WORK TO BE COMPLETED: An exact copy of all the entries is needed, with no images in it.

Dataset entries
---*---

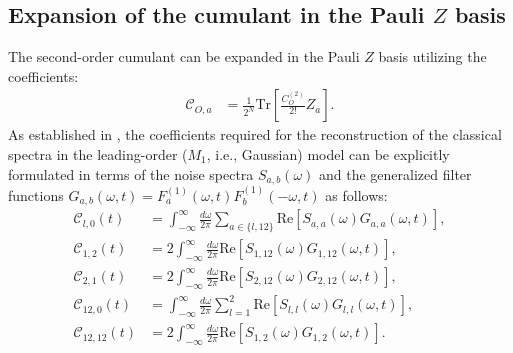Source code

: \documentclass[%
 reprint,
superscriptaddress,
 amsmath,amssymb,
 aps,
pra,
]{revtex4-2}
\newcommand{\qk}[1]{{\color{OliveGreen}#1}}
\begin{document}
\begin{widetext}
\section{Expansion of the cumulant in the Pauli $Z$ basis}
\label{app::COs}
The second-order cumulant can be expanded in the Pauli $Z$ basis utilizing the coefficients:
\begin{align}
    \mathcal{C}_{O,a}&=\frac{1}{2^N}\text{Tr}\left[\frac{C_O^{(2)}}{2!}Z_a\right].
\end{align}
As established in \cite{PhysRevA.95.022121}, the coefficients required for the reconstruction of the classical spectra in the \qk{leading-order ($M_1$, i.e., Gaussian)} model can be explicitly formulated in terms of the noise spectra $S_{a,b}(\omega)$ and the generalized filter functions $G_{a,b}(\omega, t) = F_a^{(1)}(\omega, t)F_b^{(1)}(-\omega, t)$ as follows:
\begin{align}
    \mathcal{C}_{l,0}(t)&=\int_{-\infty}^\infty \frac{d\omega}{2\pi}\sum_{a\in \{l,12\}}\text{Re}\left[S_{a,a}(\omega)G_{a,a}(\omega, t)\right],\\
    \label{eq::c1,2}
    \mathcal{C}_{1,2}(t)&=2\int_{-\infty}^\infty \frac{d\omega}{2\pi}\text{Re}\left[S_{1,12}(\omega)G_{1,12}(\omega, t)\right],\\
    \label{eq::c2,1}
    \mathcal{C}_{2,1}(t)&=2\int_{-\infty}^\infty \frac{d\omega}{2\pi}\text{Re}\left[S_{2,12}(\omega)G_{2,12}(\omega, t)\right],\\
    \mathcal{C}_{12,0}(t)&=\int_{-\infty}^\infty \frac{d\omega}{2\pi}\sum_{l=1}^2\text{Re}\left[S_{l,l}(\omega)G_{l,l}(\omega, t)\right],\\
    \label{eq::c1212}
    \mathcal{C}_{12,12}(t)&=2\int_{-\infty}^\infty \frac{d\omega}{2\pi}\text{Re}\left[S_{1,2}(\omega)G_{1,2}(\omega,t)\right].
\end{align}
\end{widetext}
\end{document}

---*---

OUTPUT:
Source code

: \documentclass[%
 reprint,
superscriptaddress,
 amsmath,amssymb,
 aps,
pra,
]{revtex4-2}
\newcommand{\qk}[1]{{\color{OliveGreen}#1}}
\begin{document}
\begin{widetext}
\section{Expansion of the cumulant in the Pauli $Z$ basis}
\label{app::COs}
The second-order cumulant can be expanded in the Pauli $Z$ basis utilizing the coefficients:
\begin{align}
    \mathcal{C}_{O,a}&=\frac{1}{2^N}\text{Tr}\left[\frac{C_O^{(2)}}{2!}Z_a\right].
\end{align}
As established in \cite{PhysRevA.95.022121}, the coefficients required for the reconstruction of the classical spectra in the \qk{leading-order ($M_1$, i.e., Gaussian)} model can be explicitly formulated in terms of the noise spectra $S_{a,b}(\omega)$ and the generalized filter functions $G_{a,b}(\omega, t) = F_a^{(1)}(\omega, t)F_b^{(1)}(-\omega, t)$ as follows:
\begin{align}
    \mathcal{C}_{l,0}(t)&=\int_{-\infty}^\infty \frac{d\omega}{2\pi}\sum_{a\in \{l,12\}}\text{Re}\left[S_{a,a}(\omega)G_{a,a}(\omega, t)\right],\\
    \label{eq::c1,2}
    \mathcal{C}_{1,2}(t)&=2\int_{-\infty}^\infty \frac{d\omega}{2\pi}\text{Re}\left[S_{1,12}(\omega)G_{1,12}(\omega, t)\right],\\
    \label{eq::c2,1}
    \mathcal{C}_{2,1}(t)&=2\int_{-\infty}^\infty \frac{d\omega}{2\pi}\text{Re}\left[S_{2,12}(\omega)G_{2,12}(\omega, t)\right],\\
    \mathcal{C}_{12,0}(t)&=\int_{-\infty}^\infty \frac{d\omega}{2\pi}\sum_{l=1}^2\text{Re}\left[S_{l,l}(\omega)G_{l,l}(\omega, t)\right],\\
    \label{eq::c1212}
    \mathcal{C}_{12,12}(t)&=2\int_{-\infty}^\infty \frac{d\omega}{2\pi}\text{Re}\left[S_{1,2}(\omega)G_{1,2}(\omega,t)\right].
\end{align}
\end{widetext}
\end{document}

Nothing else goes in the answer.